- **DATA RECORDS**:
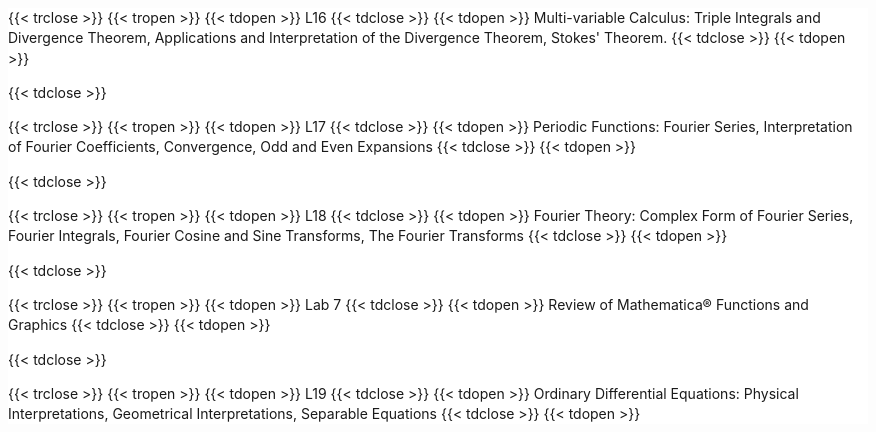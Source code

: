 {{< trclose >}}
{{< tropen >}}
{{< tdopen >}}
L16
{{< tdclose >}}
{{< tdopen >}}
Multi-variable Calculus: Triple Integrals and Divergence Theorem, Applications and Interpretation of the Divergence Theorem, Stokes' Theorem.
{{< tdclose >}}
{{< tdopen >}}

{{< tdclose >}}

{{< trclose >}}
{{< tropen >}}
{{< tdopen >}}
L17
{{< tdclose >}}
{{< tdopen >}}
Periodic Functions: Fourier Series, Interpretation of Fourier Coefficients, Convergence, Odd and Even Expansions
{{< tdclose >}}
{{< tdopen >}}

{{< tdclose >}}

{{< trclose >}}
{{< tropen >}}
{{< tdopen >}}
L18
{{< tdclose >}}
{{< tdopen >}}
Fourier Theory: Complex Form of Fourier Series, Fourier Integrals, Fourier Cosine and Sine Transforms, The Fourier Transforms
{{< tdclose >}}
{{< tdopen >}}

{{< tdclose >}}

{{< trclose >}}
{{< tropen >}}
{{< tdopen >}}
Lab 7
{{< tdclose >}}
{{< tdopen >}}
Review of Mathematica® Functions and Graphics
{{< tdclose >}}
{{< tdopen >}}

{{< tdclose >}}

{{< trclose >}}
{{< tropen >}}
{{< tdopen >}}
L19
{{< tdclose >}}
{{< tdopen >}}
Ordinary Differential Equations: Physical Interpretations, Geometrical Interpretations, Separable Equations
{{< tdclose >}}
{{< tdopen >}}
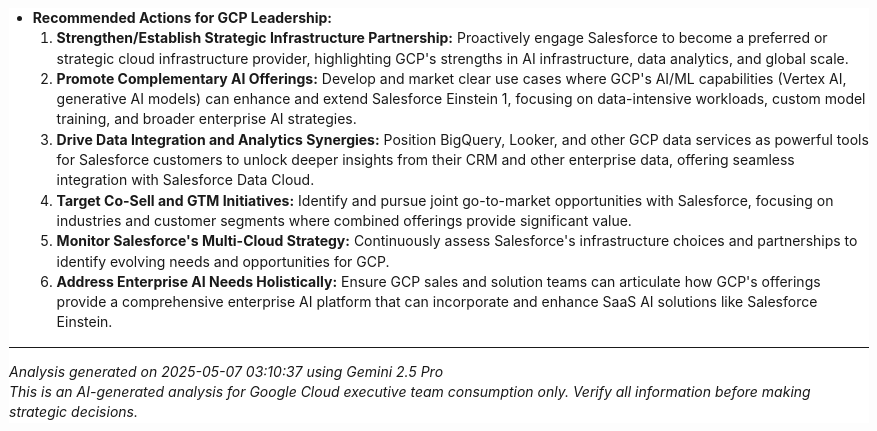 *   **Recommended Actions for GCP Leadership:**
    1.  **Strengthen/Establish Strategic Infrastructure Partnership:** Proactively engage Salesforce to become a preferred or strategic cloud infrastructure provider, highlighting GCP's strengths in AI infrastructure, data analytics, and global scale.
    2.  **Promote Complementary AI Offerings:** Develop and market clear use cases where GCP's AI/ML capabilities (Vertex AI, generative AI models) can enhance and extend Salesforce Einstein 1, focusing on data-intensive workloads, custom model training, and broader enterprise AI strategies.
    3.  **Drive Data Integration and Analytics Synergies:** Position BigQuery, Looker, and other GCP data services as powerful tools for Salesforce customers to unlock deeper insights from their CRM and other enterprise data, offering seamless integration with Salesforce Data Cloud.
    4.  **Target Co-Sell and GTM Initiatives:** Identify and pursue joint go-to-market opportunities with Salesforce, focusing on industries and customer segments where combined offerings provide significant value.
    5.  **Monitor Salesforce's Multi-Cloud Strategy:** Continuously assess Salesforce's infrastructure choices and partnerships to identify evolving needs and opportunities for GCP.
    6.  **Address Enterprise AI Needs Holistically:** Ensure GCP sales and solution teams can articulate how GCP's offerings provide a comprehensive enterprise AI platform that can incorporate and enhance SaaS AI solutions like Salesforce Einstein.

---
*Analysis generated on 2025-05-07 03:10:37 using Gemini 2.5 Pro*  
*This is an AI-generated analysis for Google Cloud executive team consumption only. Verify all information before making strategic decisions.*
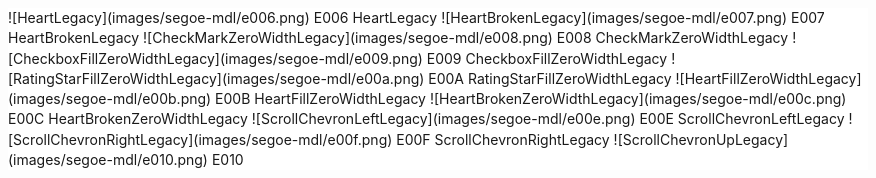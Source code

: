  </tr>
 <tr><td>![HeartLegacy](images/segoe-mdl/e006.png)</td>
  <td>E006</td>
  <td>HeartLegacy</td>
 </tr>
 <tr><td>![HeartBrokenLegacy](images/segoe-mdl/e007.png)</td>
  <td>E007</td>
  <td>HeartBrokenLegacy</td>
 </tr>
 <tr><td>![CheckMarkZeroWidthLegacy](images/segoe-mdl/e008.png)</td>
  <td>E008</td>
  <td>CheckMarkZeroWidthLegacy</td>
 </tr>
 <tr><td>![CheckboxFillZeroWidthLegacy](images/segoe-mdl/e009.png)</td>
  <td>E009</td>
  <td>CheckboxFillZeroWidthLegacy</td>
 </tr>
 <tr><td>![RatingStarFillZeroWidthLegacy](images/segoe-mdl/e00a.png)</td>
  <td>E00A</td>
  <td>RatingStarFillZeroWidthLegacy</td>
 </tr>
 <tr><td>![HeartFillZeroWidthLegacy](images/segoe-mdl/e00b.png)</td>
  <td>E00B</td>
  <td>HeartFillZeroWidthLegacy</td>
 </tr>
 <tr><td>![HeartBrokenZeroWidthLegacy](images/segoe-mdl/e00c.png)</td>
  <td>E00C</td>
  <td>HeartBrokenZeroWidthLegacy</td>
 </tr>
 <tr><td>![ScrollChevronLeftLegacy](images/segoe-mdl/e00e.png)</td>
  <td>E00E</td>
  <td>ScrollChevronLeftLegacy</td>
 </tr>
 <tr><td>![ScrollChevronRightLegacy](images/segoe-mdl/e00f.png)</td>
  <td>E00F</td>
  <td>ScrollChevronRightLegacy</td>
 </tr>
 <tr><td>![ScrollChevronUpLegacy](images/segoe-mdl/e010.png)</td>
  <td>E010</td>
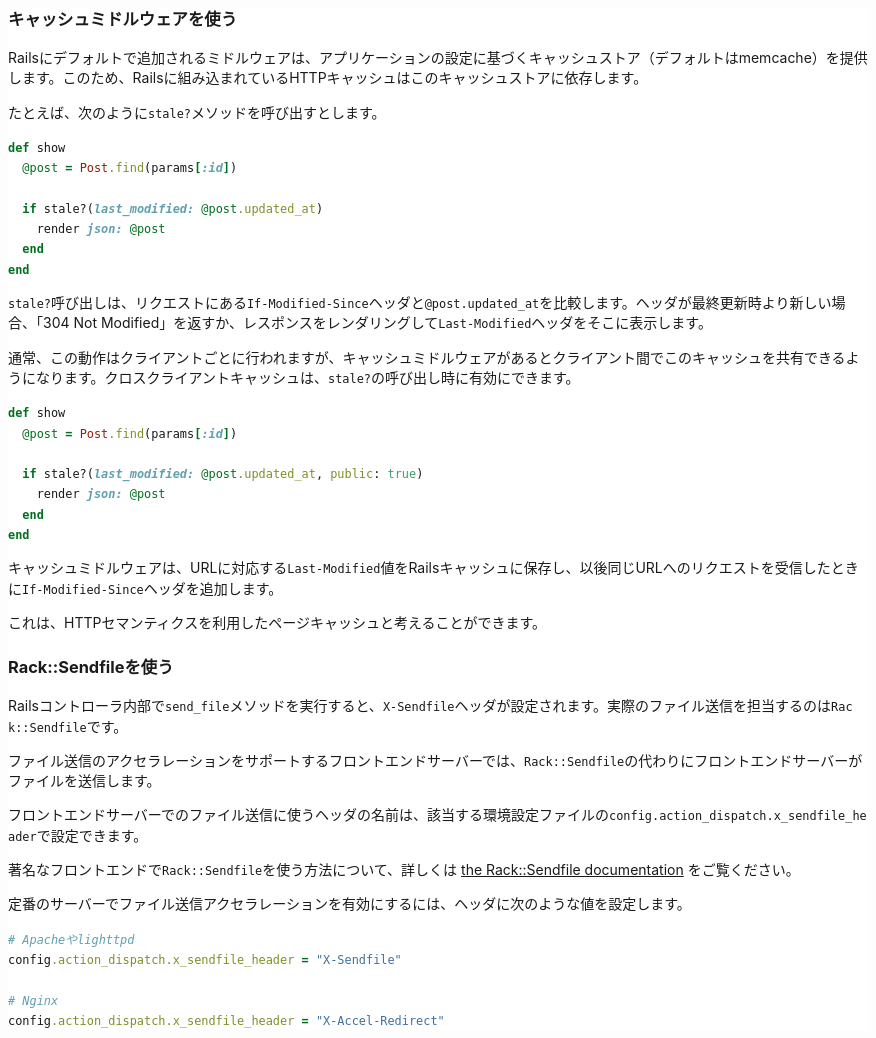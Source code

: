 ### キャッシュミドルウェアを使う

Railsにデフォルトで追加されるミドルウェアは、アプリケーションの設定に基づくキャッシュストア（デフォルトはmemcache）を提供します。このため、Railsに組み込まれているHTTPキャッシュはこのキャッシュストアに依存します。

たとえば、次のように`stale?`メソッドを呼び出すとします。

```ruby
def show
  @post = Post.find(params[:id])

  if stale?(last_modified: @post.updated_at)
    render json: @post
  end
end
```

`stale?`呼び出しは、リクエストにある`If-Modified-Since`ヘッダと`@post.updated_at`を比較します。ヘッダが最終更新時より新しい場合、「304 Not Modified」を返すか、レスポンスをレンダリングして`Last-Modified`ヘッダをそこに表示します。

通常、この動作はクライアントごとに行われますが、キャッシュミドルウェアがあるとクライアント間でこのキャッシュを共有できるようになります。クロスクライアントキャッシュは、`stale?`の呼び出し時に有効にできます。

```ruby
def show
  @post = Post.find(params[:id])

  if stale?(last_modified: @post.updated_at, public: true)
    render json: @post
  end 
end
```

キャッシュミドルウェアは、URLに対応する`Last-Modified`値をRailsキャッシュに保存し、以後同じURLへのリクエストを受信したときに`If-Modified-Since`ヘッダを追加します。

これは、HTTPセマンティクスを利用したページキャッシュと考えることができます。

### Rack::Sendfileを使う

Railsコントローラ内部で`send_file`メソッドを実行すると、`X-Sendfile`ヘッダが設定されます。実際のファイル送信を担当するのは`Rack::Sendfile`です。

ファイル送信のアクセラレーションをサポートするフロントエンドサーバーでは、`Rack::Sendfile`の代わりにフロントエンドサーバーがファイルを送信します。

フロントエンドサーバーでのファイル送信に使うヘッダの名前は、該当する環境設定ファイルの`config.action_dispatch.x_sendfile_header`で設定できます。

著名なフロントエンドで`Rack::Sendfile`を使う方法について、詳しくは [the Rack::Sendfile documentation](http://rubydoc.info/github/rack/rack/master/Rack/Sendfile) をご覧ください。

定番のサーバーでファイル送信アクセラレーションを有効にするには、ヘッダに次のような値を設定します。

```ruby
# Apacheやlighttpd
config.action_dispatch.x_sendfile_header = "X-Sendfile"

# Nginx
config.action_dispatch.x_sendfile_header = "X-Accel-Redirect"
```
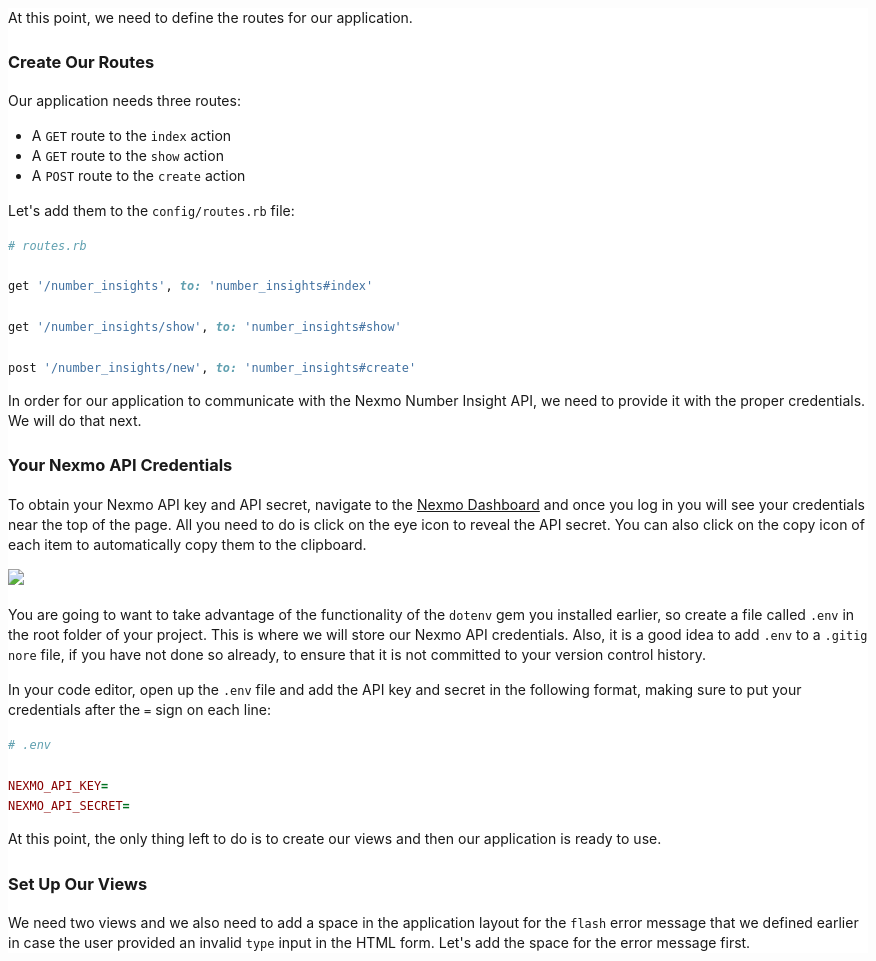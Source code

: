 At this point, we need to define the routes for our application.

### Create Our Routes

Our application needs three routes:

* A `GET` route to the `index` action
* A `GET` route to the `show` action
* A `POST` route to the `create` action

Let's add them to the `config/routes.rb` file:

```ruby
# routes.rb

get '/number_insights', to: 'number_insights#index'

get '/number_insights/show', to: 'number_insights#show'

post '/number_insights/new', to: 'number_insights#create'
```

In order for our application to communicate with the Nexmo Number Insight API, we need to provide it with the proper credentials. We will do that next.

### Your Nexmo API Credentials

To obtain your Nexmo API key and API secret, navigate to the [Nexmo Dashboard](https://dashboard.nexmo.com) and once you log in you will see your credentials near the top of the page. All you need to do is click on the eye icon to reveal the API secret. You can also click on the copy icon of each item to automatically copy them to the clipboard.

![](https://www.nexmo.com/wp-content/uploads/2019/03/api_credentials.png)

You are going to want to take advantage of the functionality of the `dotenv` gem you installed earlier, so create a file called `.env` in the root folder of your project. This is where we will store our Nexmo API credentials. Also, it is a good idea to add `.env` to a `.gitignore` file, if you have not done so already, to ensure that it is not committed to your version control history.

In your code editor, open up the `.env` file and add the API key and secret in the following format, making sure to put your credentials after the `=` sign on each line: 

```ruby
# .env

NEXMO_API_KEY=
NEXMO_API_SECRET=
```

At this point, the only thing left to do is to create our views and then our application is ready to use.

### Set Up Our Views

We need two views and we also need to add a space in the application layout for the `flash` error message that we defined earlier in case the user provided an invalid `type` input in the HTML form. Let's add the space for the error message first.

- **EXERCISE BRIEF**: Word for word, restate the lines above from the line containing "provide significant value." through the line containing "opportunities for GCP.", with both included and nothing else.

- **WRITTEN SOLUTION**:
    4.  **Target Co-Sell and GTM Initiatives:** Identify and pursue joint go-to-market opportunities with Salesforce, focusing on industries and customer segments where combined offerings provide significant value.
    5.  **Monitor Salesforce's Multi-Cloud Strategy:** Continuously assess Salesforce's infrastructure choices and partnerships to identify evolving needs and opportunities for GCP.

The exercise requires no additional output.